Last updated: June 3, 2022
Article
Bear Glacier Retreat
Monitoring a Shrinking Glacier
Bear Glacier’s average annual rate of retreat has been increasing in recent years. Since Bear Glacier reached its Little Ice Age (LIA) maximum position in 1888 (1) it has retreated 4.0 mi (6.4 km), with most of that loss occurring since 1950.
In the last 14 years, from 2005-2019, Bear Glacier’s average annual rate of retreat has nearly doubled compared to the last half century with an average annual rate of 554.4 ft/year (169.0 m/year). From September 2, 2018 through August 8, 2019, Bear Glacier retreated 2,640 ft (900 m), resulting in a loss of 12.5 million sq ft (1.2 million sq m) of ice at the glacier’s terminus.

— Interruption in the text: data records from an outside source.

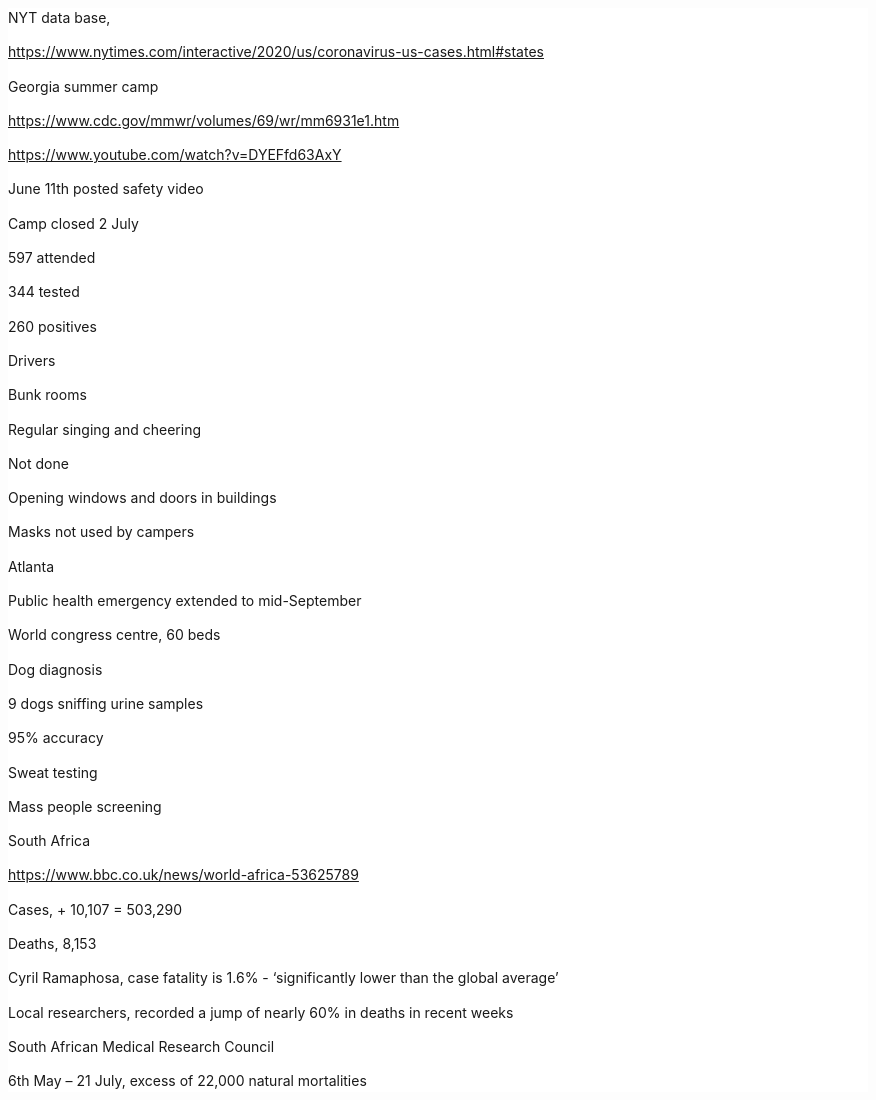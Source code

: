 NYT data base,

https://www.nytimes.com/interactive/2020/us/coronavirus-us-cases.html#states


Georgia summer camp

https://www.cdc.gov/mmwr/volumes/69/wr/mm6931e1.htm

https://www.youtube.com/watch?v=DYEFfd63AxY

June 11th posted safety video

Camp closed 2 July

597 attended

344 tested

260 positives

Drivers

Bunk rooms

Regular singing and cheering

Not done

Opening windows and doors in buildings

Masks not used by campers

Atlanta

Public health emergency extended to mid-September

World congress centre, 60 beds

Dog diagnosis

9 dogs sniffing urine samples

95% accuracy

Sweat testing

Mass people screening


South Africa

https://www.bbc.co.uk/news/world-africa-53625789

Cases, + 10,107 = 503,290

Deaths, 8,153

Cyril Ramaphosa, case fatality is 1.6% - ‘significantly lower than the global average’

Local researchers, recorded a jump of nearly 60% in deaths in recent weeks

South African Medical Research Council

6th May – 21 July, excess of 22,000 natural mortalities
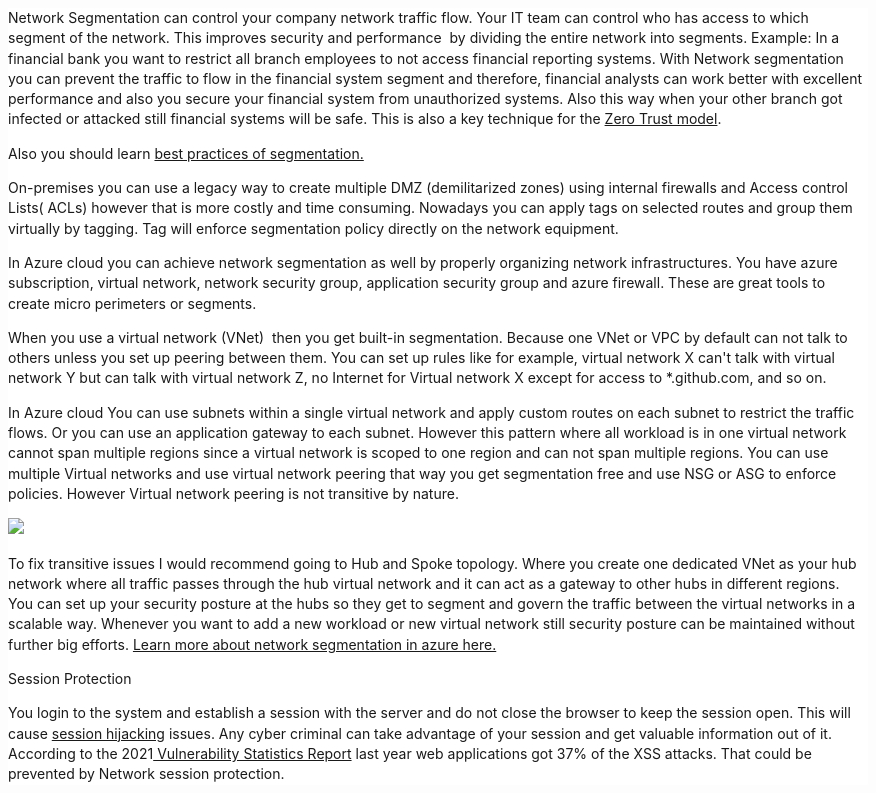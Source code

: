 Network Segmentation can control your company network traffic flow. Your IT team can control who has access to which segment of the network. This improves security and performance  by dividing the entire network into segments. Example: In a financial bank you want to restrict all branch employees to not access financial reporting systems. With Network segmentation you can prevent the traffic to flow in the financial system segment and therefore, financial analysts can work better with excellent performance and also you secure your financial system from unauthorized systems. Also this way when your other branch got infected or attacked still financial systems will be safe. This is also a key technique for the [Zero Trust model](https://www.google.com/url?q=https://www.microsoft.com/security/blog/2019/10/23/perimeter-based-network-defense-transform-zero-trust-model/&sa=D&source=editors&ust=1631655499432000&usg=AOvVaw33sDfUR49V2xqOIytemJai).

Also you should learn [best practices of segmentation.](https://www.google.com/url?q=https://securityscorecard.com/blog/network-segmentation-best-practices-to-maximize-cybersecurity&sa=D&source=editors&ust=1631655499432000&usg=AOvVaw2jhxB9u41-yO5lkhC7U_32)

On-premises you can use a legacy way to create multiple DMZ (demilitarized zones) using internal firewalls and Access control Lists( ACLs) however that is more costly and time consuming. Nowadays you can apply tags on selected routes and group them virtually by tagging. Tag will enforce segmentation policy directly on the network equipment.

In Azure cloud you can achieve network segmentation as well by properly organizing network infrastructures. You have azure subscription, virtual network, network security group, application security group and azure firewall. These are great tools to create micro perimeters or segments.

When you use a virtual network (VNet)  then you get built-in segmentation. Because one VNet or VPC by default can not talk to others unless you set up peering between them. You can set up rules like for example, virtual network X can't talk with virtual network Y but can talk with virtual network Z, no Internet for Virtual network X except for access to \*.github.com, and so on.

In Azure cloud You can use subnets within a single virtual network and apply custom routes on each subnet to restrict the traffic flows. Or you can use an application gateway to each subnet. However this pattern where all workload is in one virtual network cannot span multiple regions since a virtual network is scoped to one region and can not span multiple regions. You can use multiple Virtual networks and use virtual network peering that way you get segmentation free and use NSG or ASG to enforce policies. However Virtual network peering is not transitive by nature.

![](https://lh4.googleusercontent.com/MPfyxW-A5K9pdTa8hMfCHOXdY1KYs5mHUKXbExJlgVYoS1rxNDI__upqIVdMf8GaPC_LIvpn9-8sFX46PD-O8KN543i-WzZpznhfPZHyr7MaNbj5lFCF65JlBK-ddEDOcGVcwVyH=s0)

To fix transitive issues I would recommend going to Hub and Spoke topology. Where you create one dedicated VNet as your hub network where all traffic passes through the hub virtual network and it can act as a gateway to other hubs in different regions. You can set up your security posture at the hubs so they get to segment and govern the traffic between the virtual networks in a scalable way. Whenever you want to add a new workload or new virtual network still security posture can be maintained without further big efforts. [Learn more about network segmentation in azure here.](https://www.google.com/url?q=https://docs.microsoft.com/en-us/azure/architecture/reference-architectures/hybrid-networking/network-level-segmentation&sa=D&source=editors&ust=1631655499434000&usg=AOvVaw1Fcc1sc2kcX9rRC_jOpYip)

Session Protection

You login to the system and establish a session with the server and do not close the browser to keep the session open. This will cause [session hijacking](https://www.google.com/url?q=https://www.globalsign.com/en/blog/session-hijacking-and-how-to-prevent-it&sa=D&source=editors&ust=1631655499435000&usg=AOvVaw3SLPaO-anFpnnw7kI1vAIJ) issues. Any cyber criminal can take advantage of your session and get valuable information out of it. According to the 2021[ Vulnerability Statistics Report](https://www.google.com/url?q=https://info.edgescan.com/hubfs/Edgescan2021StatsReport.pdf&sa=D&source=editors&ust=1631655499435000&usg=AOvVaw2ltkCuUW-bB_8HCGGSSLjZ) last year web applications got 37% of the XSS attacks. That could be prevented by Network session protection.
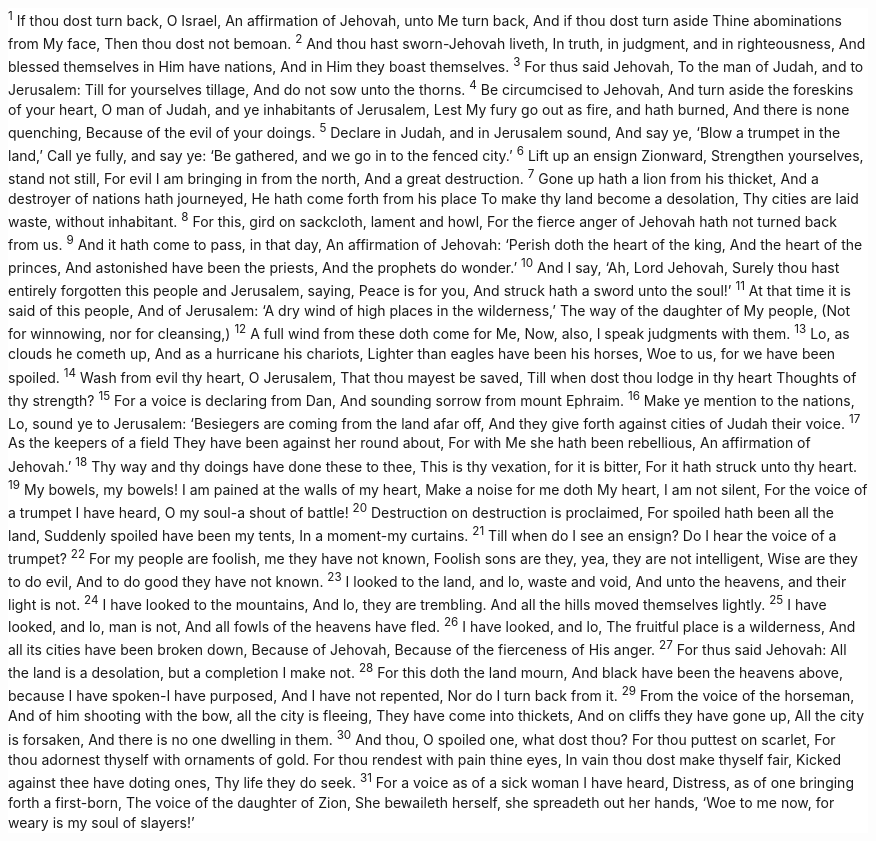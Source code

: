 <sup>1</sup> If thou dost turn back, O Israel, An affirmation of Jehovah, unto Me turn back, And if thou dost turn aside Thine abominations from My face, Then thou dost not bemoan.
<sup>2</sup> And thou hast sworn-Jehovah liveth, In truth, in judgment, and in righteousness, And blessed themselves in Him have nations, And in Him they boast themselves.
<sup>3</sup> For thus said Jehovah, To the man of Judah, and to Jerusalem: Till for yourselves tillage, And do not sow unto the thorns.
<sup>4</sup> Be circumcised to Jehovah, And turn aside the foreskins of your heart, O man of Judah, and ye inhabitants of Jerusalem, Lest My fury go out as fire, and hath burned, And there is none quenching, Because of the evil of your doings.
<sup>5</sup> Declare in Judah, and in Jerusalem sound, And say ye, ‘Blow a trumpet in the land,’ Call ye fully, and say ye: ‘Be gathered, and we go in to the fenced city.’
<sup>6</sup> Lift up an ensign Zionward, Strengthen yourselves, stand not still, For evil I am bringing in from the north, And a great destruction.
<sup>7</sup> Gone up hath a lion from his thicket, And a destroyer of nations hath journeyed, He hath come forth from his place To make thy land become a desolation, Thy cities are laid waste, without inhabitant.
<sup>8</sup> For this, gird on sackcloth, lament and howl, For the fierce anger of Jehovah hath not turned back from us.
<sup>9</sup> And it hath come to pass, in that day, An affirmation of Jehovah: ‘Perish doth the heart of the king, And the heart of the princes, And astonished have been the priests, And the prophets do wonder.’
<sup>10</sup> And I say, ‘Ah, Lord Jehovah, Surely thou hast entirely forgotten this people and Jerusalem, saying, Peace is for you, And struck hath a sword unto the soul!’
<sup>11</sup> At that time it is said of this people, And of Jerusalem: ‘A dry wind of high places in the wilderness,’ The way of the daughter of My people, (Not for winnowing, nor for cleansing,)
<sup>12</sup> A full wind from these doth come for Me, Now, also, I speak judgments with them.
<sup>13</sup> Lo, as clouds he cometh up, And as a hurricane his chariots, Lighter than eagles have been his horses, Woe to us, for we have been spoiled.
<sup>14</sup> Wash from evil thy heart, O Jerusalem, That thou mayest be saved, Till when dost thou lodge in thy heart Thoughts of thy strength?
<sup>15</sup> For a voice is declaring from Dan, And sounding sorrow from mount Ephraim.
<sup>16</sup> Make ye mention to the nations, Lo, sound ye to Jerusalem: ‘Besiegers are coming from the land afar off, And they give forth against cities of Judah their voice.
<sup>17</sup> As the keepers of a field They have been against her round about, For with Me she hath been rebellious, An affirmation of Jehovah.’
<sup>18</sup> Thy way and thy doings have done these to thee, This is thy vexation, for it is bitter, For it hath struck unto thy heart.
<sup>19</sup> My bowels, my bowels! I am pained at the walls of my heart, Make a noise for me doth My heart, I am not silent, For the voice of a trumpet I have heard, O my soul-a shout of battle!
<sup>20</sup> Destruction on destruction is proclaimed, For spoiled hath been all the land, Suddenly spoiled have been my tents, In a moment-my curtains.
<sup>21</sup> Till when do I see an ensign? Do I hear the voice of a trumpet?
<sup>22</sup> For my people are foolish, me they have not known, Foolish sons are they, yea, they are not intelligent, Wise are they to do evil, And to do good they have not known.
<sup>23</sup> I looked to the land, and lo, waste and void, And unto the heavens, and their light is not.
<sup>24</sup> I have looked to the mountains, And lo, they are trembling. And all the hills moved themselves lightly.
<sup>25</sup> I have looked, and lo, man is not, And all fowls of the heavens have fled.
<sup>26</sup> I have looked, and lo, The fruitful place is a wilderness, And all its cities have been broken down, Because of Jehovah, Because of the fierceness of His anger.
<sup>27</sup> For thus said Jehovah: All the land is a desolation, but a completion I make not.
<sup>28</sup> For this doth the land mourn, And black have been the heavens above, because I have spoken-I have purposed, And I have not repented, Nor do I turn back from it.
<sup>29</sup> From the voice of the horseman, And of him shooting with the bow, all the city is fleeing, They have come into thickets, And on cliffs they have gone up, All the city is forsaken, And there is no one dwelling in them.
<sup>30</sup> And thou, O spoiled one, what dost thou? For thou puttest on scarlet, For thou adornest thyself with ornaments of gold. For thou rendest with pain thine eyes, In vain thou dost make thyself fair, Kicked against thee have doting ones, Thy life they do seek.
<sup>31</sup> For a voice as of a sick woman I have heard, Distress, as of one bringing forth a first-born, The voice of the daughter of Zion, She bewaileth herself, she spreadeth out her hands, ‘Woe to me now, for weary is my soul of slayers!’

Retreat Linked to Multiple Factors
In addition to the unusually warm temperatures Southcentral Alaska experienced in 2019, this rapid retreat was likely the indirect result of a sequence of events that started with a glacial lake outburst flood (GLOF) that occurred here in August 2018. During the 2018 GLOF (2), water levels rose in Bear’s proglacial lake and breached the spit separating the warmer marine waters of the Gulf of Alaska from the ice-chilled proglacial lake. Following this breach, lake levels quickly dropped below normal levels. The newly incised and more direct lake outlet combined with low lake levels to allow marine water to inundate the previously freshwater lake during high tides. This not only increased the lake’s water temperature and salinity, it also introduced a tidal influence that helped to destabilize the glacier’s front.
The first time the park observed a GLOF event that breached the spit was in August 2014. The following winter, high energy storms produced enough wave action from the Gulf of Alaska to rebuild the spit within months of the breach. This forced the lake outlet to migrate eastward until it returned to its original, longer channel that prohibited marine water from entering the lake.
Unlike the 2014 event, conditions in winter 2018-2019 did not repair the spit and the direct outlet allowed marine water and tidally-influenced water level fluxes to persist in the lake for more than a year. It was these conditions that likely lead to the rapid retreat of Bear Glacier in 2019.
Remote Sensing Imagery Helps Quantify Results
Throughout summer 2019 the park received numerous reports of large calving events from local guiding companies working in the proglacial lake. While these observations provide direct evidence of the process of disarticulation of Bear Glacier’s terminus, remotely sensed imagery allows us to quantify, measure and document the resultant loss of areal ice.